In my last Post, I explained how to turn Self-Defeating Unconscious Habit Patterns – Blockers – into Self-Supporting Ones.
In this and my next few Posts, I want to help you to learn to recognize the Blockers that are getting in the way of having what you want in life or being who you want to be so that you can start to Resolve them into Self-Supporting Unconscious Habit Patterns.
In this Post, I am going to focus on describing types of Blockers and providing examples of commonly encountered Blockers so that you can home in on and start Resolving them.
Types of Blockers
Cybernetic Transposition categorizes Blockers into four types, each resolvable through a different approach. These categories are:
• Normal Blockers
These are the simplest and least entrenched Blockers. They involve only your normal personality. You might think of them as individual leaves on a tree.
For example, if when you first meet someone who attracts you romantically, you exaggerate or even lie to them because you feel you need to impress them so they will like you, you are probably expressing a Normal Blocker.
This is the type of Blocker addressed by the Base Reframing Process in my eBook System Chapters I gave you in my last Post.
• Nested Normal Blockers
These are clusters of Normal Blockers, each responding to more or less the same Stimulus. So when you have resolved one, another pops up. You might think of them as a branch of a tree with many leaves or even the trunk of that tree with many branches and leaves.
For example, if you exaggerate or lie to people in many different types of situations to make people like you, you are probably expressing Nested Normal Blockers.
• Cell-Level Memory Blockers
These are much more profound Blockers that interfere with both your Conscious and your Unconscious perception of who you are, at the deepest level. You might think of them as single roots of a tree.
For example, you might find yourself saying to yourself, “I lie to people because otherwise they won’t like me. I am just unable to be what they want and I will never be, no matter how much I try.” That is almost certainly a Cell-Level Memory Blocker in operation, expressing a lie about who you are. That is, you are NOT “unable,” you just have one or more Blockers in the way.
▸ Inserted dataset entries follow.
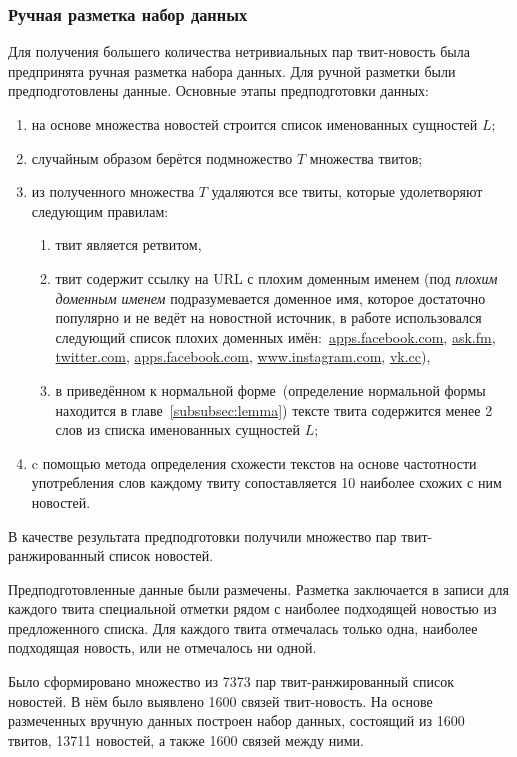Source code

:     \subsubsection{Ручная разметка набор данных}
        Для получения большего количества нетривиальных пар твит-новость была предпринята ручная разметка набора данных.
        Для ручной разметки были предподготовлены данные. Основные этапы предподготовки данных:
        \begin{enumerate}
            \item на основе множества новостей строится список именованных сущностей $L$;
            \item случайным образом берётся подмножество $T$ множества твитов;
            \item из полученного множества $T$ удаляются все твиты, которые удолетворяют следующим правилам:
            \begin{enumerate}
                \item твит является ретвитом,
                \item твит содержит ссылку на URL с плохим доменным именем (под \textit{плохим доменным именем} подразумевается доменное имя,
                которое достаточно популярно и не ведёт на новостной источник, в работе использовался следующий список плохих доменных имён:\
                \url{apps.facebook.com}, \url{ask.fm}, \url{twitter.com}, \url{apps.facebook.com}, \url{www.instagram.com}, \url{vk.cc}),
                \item в приведённом к нормальной форме~(определение нормальной формы находится в главе~\ref{subsubsec:lemma}) тексте твита содержится менее 2 слов из списка именованных сущностей $L$;
            \end{enumerate}
            \item c помощью метода определения схожести текстов на основе частотности употребления слов каждому твиту сопоставляется 10 наиболее схожих с ним новостей.
        \end{enumerate}
        В качестве результата предподготовки получили множество пар твит-ранжированный список новостей.

        Предподготовленные данные были размечены.
        Разметка заключается в записи для каждого твита специальной отметки рядом с наиболее подходящей новостью из предложенного списка.
        Для каждого твита отмечалась только одна, наиболее подходящая новость, или не отмечалось ни одной.

        Было сформировано множество из 7373 пар твит-ранжированный список новостей. В нём было выявлено 1600 связей твит-новость.
        На основе размеченных вручную данных построен набор данных, состоящий из 1600 твитов, 13711 новостей, а также 1600 связей между ними.

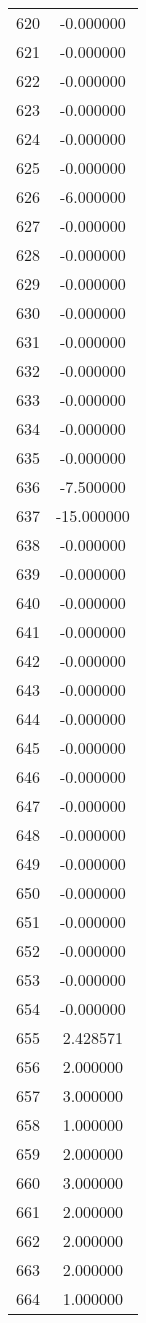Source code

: \documentclass[12pt]{article}
\begin{document}
\begin{longtable}{@{}cc@{}}
620 & -0.000000 \\
621 & -0.000000 \\
622 & -0.000000 \\
623 & -0.000000 \\
624 & -0.000000 \\
625 & -0.000000 \\
626 & -6.000000 \\
627 & -0.000000 \\
628 & -0.000000 \\
629 & -0.000000 \\
630 & -0.000000 \\
631 & -0.000000 \\
632 & -0.000000 \\
633 & -0.000000 \\
634 & -0.000000 \\
635 & -0.000000 \\
636 & -7.500000 \\
637 & -15.000000 \\
638 & -0.000000 \\
639 & -0.000000 \\
640 & -0.000000 \\
641 & -0.000000 \\
642 & -0.000000 \\
643 & -0.000000 \\
644 & -0.000000 \\
645 & -0.000000 \\
646 & -0.000000 \\
647 & -0.000000 \\
648 & -0.000000 \\
649 & -0.000000 \\
650 & -0.000000 \\
651 & -0.000000 \\
652 & -0.000000 \\
653 & -0.000000 \\
654 & -0.000000 \\
655 & 2.428571 \\
656 & 2.000000 \\
657 & 3.000000 \\
658 & 1.000000 \\
659 & 2.000000 \\
660 & 3.000000 \\
661 & 2.000000 \\
662 & 2.000000 \\
663 & 2.000000 \\
664 & 1.000000 \\

\end{longtable}
\end{document}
• Nested Cell-Level Memory Blockers
These are the Blockers that are the most destructive. They severely distort both your Conscious and Unconscious perception of who you are, in many different subtle variations at the deepest level. You might think of them as forming the entire root structure of a tree.
For example, you might find yourself saying to yourself, “I am just unable to be loved, to be accepted for who I am. I am toxic. Anyone I get close to turns on me. I think that I am just not good enough to be loved.”
Note the variations on the theme of being unlovable – unloved, not accepted, toxic, turns on me, not good enough to be loved. This pattern almost certainly involves Nested Cell-Level Memory Blockers.
Following on with this tree metaphor, you will probably find numbers of such Blocker Trees in your life, each dealing with a different aspect of what makes you less successful than you want and pulling down the quality of your life.
The Good News Is…
…that Cybernetic Transposition teaches you how to resolve each of these types of Blockers… and that I have given you two Chapters of my eBook System that show you how to get started resolving Normal Blockers.
Here is the link to those Chapters in case you haven’t already downloaded them.
I am giving you both the Print and the Audio Book Versions. If you listen to the Audio Book version while reading, it will probably greatly accelerate your learning process.
Chapter 4B and 4C pdf and Audio
Examples of Blockers
I am now going to start describing some commonly encountered Blockers.
The Procrastination or Avoidance Blocker
This is a very familiar type Blocker.
Most of us have encountered it repeatedly in our day-to-day lives.
You may talk about the operation of a Procrastination Blocked as “putting things off” or “I’ll get to it later.”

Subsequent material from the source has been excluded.